Once again Arjuna and Karna oppose each other on the battlefield. Karna shoots the snake-missile Asvasenan. It misses Arjuna's heart with a few inches, because Krishna makes Arjuna's chariot sink into the ground. Asvasenan pleads with Karna to use him again. Karna says he cannot do so, because he has promised his mother Kunti to use the snake-missile only once against Arjuna. Asvasenan, who is no longer of any help to Karna, expires on the spot. Expressing his utter loneliness, Karna feels that his time to die has come. He seeks refuge with Lord Krishna. Then Arjuna releases the Pasupata-weapon, which strikes Karna fatally in his breast.

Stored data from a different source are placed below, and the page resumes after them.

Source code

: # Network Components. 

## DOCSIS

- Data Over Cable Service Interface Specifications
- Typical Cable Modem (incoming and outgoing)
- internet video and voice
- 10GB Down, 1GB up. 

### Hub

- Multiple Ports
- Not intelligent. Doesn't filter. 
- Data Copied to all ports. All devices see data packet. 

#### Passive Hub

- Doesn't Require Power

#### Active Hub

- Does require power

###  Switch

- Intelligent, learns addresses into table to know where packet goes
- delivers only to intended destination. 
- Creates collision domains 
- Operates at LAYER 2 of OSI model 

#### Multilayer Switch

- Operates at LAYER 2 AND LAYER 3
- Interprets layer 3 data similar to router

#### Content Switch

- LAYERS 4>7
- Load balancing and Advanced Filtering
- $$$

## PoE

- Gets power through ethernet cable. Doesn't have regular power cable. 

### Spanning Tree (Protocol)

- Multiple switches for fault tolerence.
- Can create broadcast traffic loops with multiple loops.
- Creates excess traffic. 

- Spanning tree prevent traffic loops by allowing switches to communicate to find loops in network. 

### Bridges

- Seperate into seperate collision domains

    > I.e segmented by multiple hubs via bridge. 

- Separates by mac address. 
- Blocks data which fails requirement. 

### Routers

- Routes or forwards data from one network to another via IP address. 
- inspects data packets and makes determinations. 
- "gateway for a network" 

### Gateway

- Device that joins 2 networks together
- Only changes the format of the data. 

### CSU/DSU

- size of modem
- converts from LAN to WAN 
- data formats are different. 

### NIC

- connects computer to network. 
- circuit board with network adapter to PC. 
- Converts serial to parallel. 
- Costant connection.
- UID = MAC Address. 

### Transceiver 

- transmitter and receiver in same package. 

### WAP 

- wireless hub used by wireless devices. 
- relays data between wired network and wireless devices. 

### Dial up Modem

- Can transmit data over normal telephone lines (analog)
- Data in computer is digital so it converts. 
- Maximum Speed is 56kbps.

Krishna, taking the form of an old Brahmin, meets the mortally wounded Karna on the battlefield. He asks him to give him the merit (tarumam), which is the result of all the good deeds (tanams) Karna has performed throughout his life. Karna consents. The gift is transferred, accompanied by the attributes used at a funeral ceremony. Because no water is available at Kurukshetra, Karna uses his own blood by shaking the arrow in his breast.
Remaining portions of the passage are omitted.